The next hour and a half are grueling. I bounce on my toes counting the moments. The door opens with that sweet noise of air coming unexpectedly, he grabs me around the waist as my cackle rebounds off the walls.  

“You are finally getting out baby!” we run toward the door of the facility. Bounding in the newly cut grass, the bitter scent of the flowers and the annoying sound of bees buzzing are surprisingly pleasant my ears. “Come on, no time to waste. The car is waiting on the edge of the road” he says as my smile spreads even farther up my cheeks. The car is an old Chevrolet Monte Carlo, musty and gross but it’ll do. We hop in and start driving, where? I do not know.

“WAHOO!” I scream out the window with my fists pumping in the air. The air feels good as it rushes through my knotty hair, smoothing it down. The air takes me back to my fathers driving, how he would swerve on purpose jolting me around the back seat trying to get me to laugh. The late Sunday picnics after church, the cool air was always my reward for being patient in church and not laughing when they said God was good. The jam would cover my fingers as I picked wildflowers making the leaves stick to my fingers.  Then we would go home and the darkness would consume me and how the grave face my father would get when he looked at his phone when he realized who I was and why I was there. The images in my brain blinked in and out, killing my mood. What felt like hours passed.

“What's wrong? You were so happy and then you became suppressed.” My guard asked trying to get me to talk.

“I'm fine, my past just needs to be buried.” His confusion turns into understanding my thoughts.

“Tell me exactly what you are thinking” the look on my face must say everything I’m thinking because he then shuts up and looks more afraid than ever.

“I really am fine,” I say without another word. We finally pull up to a motel and park ready to walk in. He starts to pull out his bags. “Hey look at that car,” I say “Its a 2005 ford mustang!” I look at him with big puppy eyes “Can we steal it?” he looks at me like I'm crazy, maybe because I am, either way, I do not appreciate it.

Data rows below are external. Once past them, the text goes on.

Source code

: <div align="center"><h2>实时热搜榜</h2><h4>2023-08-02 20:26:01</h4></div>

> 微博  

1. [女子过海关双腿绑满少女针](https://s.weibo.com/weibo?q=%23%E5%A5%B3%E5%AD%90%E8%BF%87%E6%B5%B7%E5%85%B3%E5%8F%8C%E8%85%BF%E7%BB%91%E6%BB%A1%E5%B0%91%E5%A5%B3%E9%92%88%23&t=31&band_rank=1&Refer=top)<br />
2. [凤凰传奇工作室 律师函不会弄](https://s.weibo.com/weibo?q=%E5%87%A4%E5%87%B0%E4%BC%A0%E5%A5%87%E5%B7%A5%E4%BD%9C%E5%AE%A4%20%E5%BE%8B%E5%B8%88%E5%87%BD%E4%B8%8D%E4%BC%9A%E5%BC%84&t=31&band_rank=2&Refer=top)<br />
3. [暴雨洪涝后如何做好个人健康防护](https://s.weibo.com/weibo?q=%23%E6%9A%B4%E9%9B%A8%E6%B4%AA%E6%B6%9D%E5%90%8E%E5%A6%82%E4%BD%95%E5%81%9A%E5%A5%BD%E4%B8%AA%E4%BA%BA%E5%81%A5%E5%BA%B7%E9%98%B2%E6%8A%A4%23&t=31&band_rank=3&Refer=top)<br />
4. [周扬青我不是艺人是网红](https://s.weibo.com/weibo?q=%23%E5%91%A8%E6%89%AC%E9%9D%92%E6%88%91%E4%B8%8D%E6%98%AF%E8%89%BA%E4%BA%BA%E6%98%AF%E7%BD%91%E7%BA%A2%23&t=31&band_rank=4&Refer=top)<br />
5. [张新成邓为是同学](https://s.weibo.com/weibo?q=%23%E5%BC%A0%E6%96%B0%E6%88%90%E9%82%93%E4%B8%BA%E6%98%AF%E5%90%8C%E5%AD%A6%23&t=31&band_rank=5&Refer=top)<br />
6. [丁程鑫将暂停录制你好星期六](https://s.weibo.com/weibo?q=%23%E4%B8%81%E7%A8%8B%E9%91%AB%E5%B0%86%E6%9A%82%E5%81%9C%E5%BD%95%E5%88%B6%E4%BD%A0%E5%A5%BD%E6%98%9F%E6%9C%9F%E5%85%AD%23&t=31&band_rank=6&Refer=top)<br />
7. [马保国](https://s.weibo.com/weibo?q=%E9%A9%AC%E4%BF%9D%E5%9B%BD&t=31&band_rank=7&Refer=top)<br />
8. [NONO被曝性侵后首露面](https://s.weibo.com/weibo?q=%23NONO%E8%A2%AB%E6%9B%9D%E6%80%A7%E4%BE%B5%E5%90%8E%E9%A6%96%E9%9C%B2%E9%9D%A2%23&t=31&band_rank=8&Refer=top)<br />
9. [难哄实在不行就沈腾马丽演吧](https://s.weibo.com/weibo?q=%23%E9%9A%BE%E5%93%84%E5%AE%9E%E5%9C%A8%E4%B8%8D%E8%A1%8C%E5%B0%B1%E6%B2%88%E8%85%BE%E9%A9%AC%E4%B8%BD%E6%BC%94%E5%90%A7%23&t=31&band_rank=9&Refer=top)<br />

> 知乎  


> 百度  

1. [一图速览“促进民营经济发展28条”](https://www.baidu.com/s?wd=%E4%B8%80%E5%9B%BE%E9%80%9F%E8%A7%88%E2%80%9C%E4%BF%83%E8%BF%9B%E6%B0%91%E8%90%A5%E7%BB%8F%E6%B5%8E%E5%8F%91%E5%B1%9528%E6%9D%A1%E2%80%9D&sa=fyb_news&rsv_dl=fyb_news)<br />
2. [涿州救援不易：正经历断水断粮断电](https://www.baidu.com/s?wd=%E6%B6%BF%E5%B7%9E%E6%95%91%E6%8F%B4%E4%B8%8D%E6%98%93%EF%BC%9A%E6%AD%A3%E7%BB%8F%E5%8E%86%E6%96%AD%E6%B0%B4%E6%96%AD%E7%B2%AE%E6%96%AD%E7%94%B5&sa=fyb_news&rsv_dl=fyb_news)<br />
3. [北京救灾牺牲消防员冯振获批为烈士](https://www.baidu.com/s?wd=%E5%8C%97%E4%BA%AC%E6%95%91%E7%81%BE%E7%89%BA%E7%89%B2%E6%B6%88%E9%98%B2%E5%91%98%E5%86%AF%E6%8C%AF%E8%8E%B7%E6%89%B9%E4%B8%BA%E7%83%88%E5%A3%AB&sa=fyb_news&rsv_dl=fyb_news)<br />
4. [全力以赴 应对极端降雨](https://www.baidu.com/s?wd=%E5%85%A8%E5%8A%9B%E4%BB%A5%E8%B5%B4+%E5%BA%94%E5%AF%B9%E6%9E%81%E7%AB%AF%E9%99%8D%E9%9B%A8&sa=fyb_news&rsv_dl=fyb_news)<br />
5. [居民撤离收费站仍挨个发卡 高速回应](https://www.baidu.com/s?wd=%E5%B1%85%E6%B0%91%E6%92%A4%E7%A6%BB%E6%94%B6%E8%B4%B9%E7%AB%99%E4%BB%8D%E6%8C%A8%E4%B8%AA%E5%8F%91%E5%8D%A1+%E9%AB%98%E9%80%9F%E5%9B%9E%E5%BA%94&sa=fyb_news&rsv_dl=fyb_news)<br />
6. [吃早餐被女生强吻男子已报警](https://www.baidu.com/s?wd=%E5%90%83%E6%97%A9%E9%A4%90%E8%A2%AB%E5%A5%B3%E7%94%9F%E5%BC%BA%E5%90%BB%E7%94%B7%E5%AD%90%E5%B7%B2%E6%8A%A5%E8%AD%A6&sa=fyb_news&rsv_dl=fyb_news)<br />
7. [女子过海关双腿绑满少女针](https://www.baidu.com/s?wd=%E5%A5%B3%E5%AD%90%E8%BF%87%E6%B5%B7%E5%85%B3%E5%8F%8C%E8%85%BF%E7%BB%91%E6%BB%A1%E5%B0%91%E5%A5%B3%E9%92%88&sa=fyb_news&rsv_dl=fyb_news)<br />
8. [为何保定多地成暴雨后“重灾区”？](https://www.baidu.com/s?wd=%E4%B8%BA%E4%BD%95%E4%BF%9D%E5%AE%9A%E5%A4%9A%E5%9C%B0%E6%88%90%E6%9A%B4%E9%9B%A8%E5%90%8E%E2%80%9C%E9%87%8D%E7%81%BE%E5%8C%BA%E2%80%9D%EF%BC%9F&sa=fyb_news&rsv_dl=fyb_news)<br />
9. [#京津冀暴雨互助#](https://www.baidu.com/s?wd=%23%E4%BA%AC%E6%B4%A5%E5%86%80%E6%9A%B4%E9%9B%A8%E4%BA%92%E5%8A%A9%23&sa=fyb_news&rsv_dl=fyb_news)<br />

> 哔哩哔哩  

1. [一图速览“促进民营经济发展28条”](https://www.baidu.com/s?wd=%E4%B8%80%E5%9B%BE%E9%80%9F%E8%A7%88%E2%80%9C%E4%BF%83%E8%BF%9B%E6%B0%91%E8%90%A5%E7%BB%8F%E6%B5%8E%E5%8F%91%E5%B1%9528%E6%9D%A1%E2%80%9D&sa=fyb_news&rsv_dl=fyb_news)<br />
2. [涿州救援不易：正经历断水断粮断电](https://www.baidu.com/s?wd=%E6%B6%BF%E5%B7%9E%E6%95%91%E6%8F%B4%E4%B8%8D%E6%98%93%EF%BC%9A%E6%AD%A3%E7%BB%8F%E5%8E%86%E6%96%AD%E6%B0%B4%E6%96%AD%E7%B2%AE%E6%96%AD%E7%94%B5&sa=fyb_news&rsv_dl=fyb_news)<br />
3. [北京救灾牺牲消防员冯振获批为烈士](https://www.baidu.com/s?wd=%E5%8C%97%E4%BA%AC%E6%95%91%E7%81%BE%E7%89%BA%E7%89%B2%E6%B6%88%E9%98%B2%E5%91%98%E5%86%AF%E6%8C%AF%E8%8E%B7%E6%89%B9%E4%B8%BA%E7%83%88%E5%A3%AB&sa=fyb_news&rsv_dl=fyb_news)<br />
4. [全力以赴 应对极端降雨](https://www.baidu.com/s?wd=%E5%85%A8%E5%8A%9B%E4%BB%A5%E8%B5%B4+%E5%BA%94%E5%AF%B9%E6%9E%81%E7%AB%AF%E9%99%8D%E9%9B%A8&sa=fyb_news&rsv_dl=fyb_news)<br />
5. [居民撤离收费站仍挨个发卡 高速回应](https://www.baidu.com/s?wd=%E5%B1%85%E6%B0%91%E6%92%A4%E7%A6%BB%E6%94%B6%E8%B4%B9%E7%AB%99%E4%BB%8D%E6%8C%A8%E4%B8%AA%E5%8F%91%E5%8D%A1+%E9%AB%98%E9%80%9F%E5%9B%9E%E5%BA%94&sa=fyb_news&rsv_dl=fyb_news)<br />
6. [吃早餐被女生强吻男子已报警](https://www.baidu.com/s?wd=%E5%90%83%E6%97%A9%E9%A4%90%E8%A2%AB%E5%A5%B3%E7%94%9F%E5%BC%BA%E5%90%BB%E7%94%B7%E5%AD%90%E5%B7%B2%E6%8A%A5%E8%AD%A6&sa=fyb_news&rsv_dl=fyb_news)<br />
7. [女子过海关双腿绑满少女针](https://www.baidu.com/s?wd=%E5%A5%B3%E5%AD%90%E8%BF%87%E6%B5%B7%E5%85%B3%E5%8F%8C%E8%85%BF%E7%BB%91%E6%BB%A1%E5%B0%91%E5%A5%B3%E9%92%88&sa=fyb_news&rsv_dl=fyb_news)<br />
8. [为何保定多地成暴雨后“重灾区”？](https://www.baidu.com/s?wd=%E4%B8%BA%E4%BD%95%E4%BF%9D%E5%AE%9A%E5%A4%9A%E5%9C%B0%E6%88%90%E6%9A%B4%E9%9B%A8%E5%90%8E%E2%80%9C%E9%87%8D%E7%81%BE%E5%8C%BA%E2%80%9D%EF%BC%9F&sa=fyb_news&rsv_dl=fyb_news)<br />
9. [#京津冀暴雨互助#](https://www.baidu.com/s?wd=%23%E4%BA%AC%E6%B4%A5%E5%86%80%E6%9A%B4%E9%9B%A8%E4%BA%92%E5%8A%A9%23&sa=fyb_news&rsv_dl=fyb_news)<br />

“No, that's to high profile, someone will report it stolen before we even cross state lines.” He is officially pissing me off, I can do what I want when I want, I do NOT need him telling me what I can and can not do. I carefully start to slide the knife I have been hiding from my pant line.

“You know what?” I pull him for a kiss and try not to barf in my mouth. “I do not love you,” I say matter of factly. I slid the knife across his neck slowly so I can see the agony of the betrayal and his realization of him being used. “And I do not like being told what to do” as he falls to the ground. I jump in the Mustang, roar the engine and speed away faster than ever before. Heading for the only thing I have ever known.